**What you will do**
Show each line of the data below in which "Sentinel节点数" occurs.

**Data**
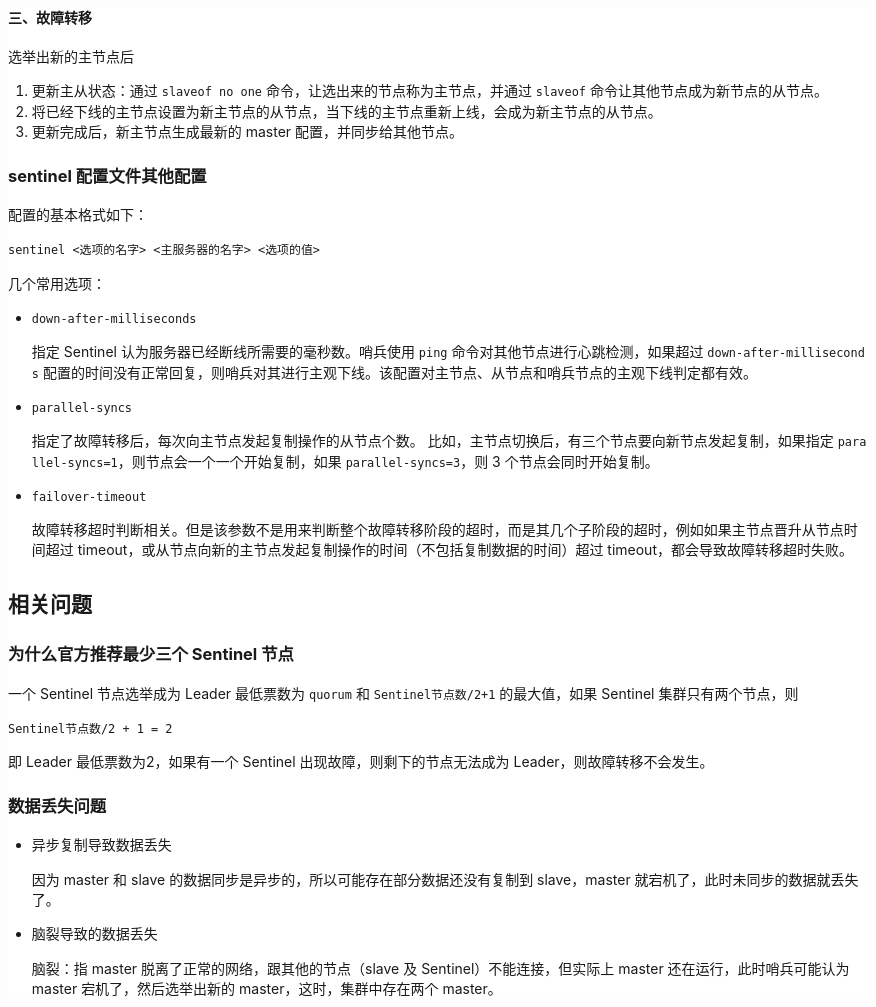 #### 三、故障转移

选举出新的主节点后

1. 更新主从状态：通过 `slaveof no one` 命令，让选出来的节点称为主节点，并通过 `slaveof` 命令让其他节点成为新节点的从节点。
2. 将已经下线的主节点设置为新主节点的从节点，当下线的主节点重新上线，会成为新主节点的从节点。
3. 更新完成后，新主节点生成最新的 master 配置，并同步给其他节点。



### sentinel 配置文件其他配置

配置的基本格式如下：

```
sentinel <选项的名字> <主服务器的名字> <选项的值>
```

几个常用选项：

+ `down-after-milliseconds` 

  指定 Sentinel 认为服务器已经断线所需要的毫秒数。哨兵使用 `ping` 命令对其他节点进行心跳检测，如果超过 `down-after-milliseconds` 配置的时间没有正常回复，则哨兵对其进行主观下线。该配置对主节点、从节点和哨兵节点的主观下线判定都有效。

+ `parallel-syncs`

  指定了故障转移后，每次向主节点发起复制操作的从节点个数。 比如，主节点切换后，有三个节点要向新节点发起复制，如果指定 `parallel-syncs=1`，则节点会一个一个开始复制，如果 `parallel-syncs=3`，则 3 个节点会同时开始复制。

+ `failover-timeout`

  故障转移超时判断相关。但是该参数不是用来判断整个故障转移阶段的超时，而是其几个子阶段的超时，例如如果主节点晋升从节点时间超过 timeout，或从节点向新的主节点发起复制操作的时间（不包括复制数据的时间）超过 timeout，都会导致故障转移超时失败。 
  
  

## 相关问题

### 为什么官方推荐最少三个 Sentinel 节点

一个 Sentinel 节点选举成为 Leader 最低票数为 `quorum` 和 `Sentinel节点数/2+1` 的最大值，如果 Sentinel 集群只有两个节点，则

 ```
Sentinel节点数/2 + 1 = 2
 ```

即 Leader 最低票数为2，如果有一个 Sentinel 出现故障，则剩下的节点无法成为 Leader，则故障转移不会发生。



### 数据丢失问题

+ 异步复制导致数据丢失

  因为 master 和 slave 的数据同步是异步的，所以可能存在部分数据还没有复制到 slave，master 就宕机了，此时未同步的数据就丢失了。

+ 脑裂导致的数据丢失

  脑裂：指 master 脱离了正常的网络，跟其他的节点（slave 及 Sentinel）不能连接，但实际上 master 还在运行，此时哨兵可能认为 master 宕机了，然后选举出新的 master，这时，集群中存在两个 master。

**Result for this task**
一个 Sentinel 节点选举成为 Leader 最低票数为 `quorum` 和 `Sentinel节点数/2+1` 的最大值，如果 Sentinel 集群只有两个节点，则
Sentinel节点数/2 + 1 = 2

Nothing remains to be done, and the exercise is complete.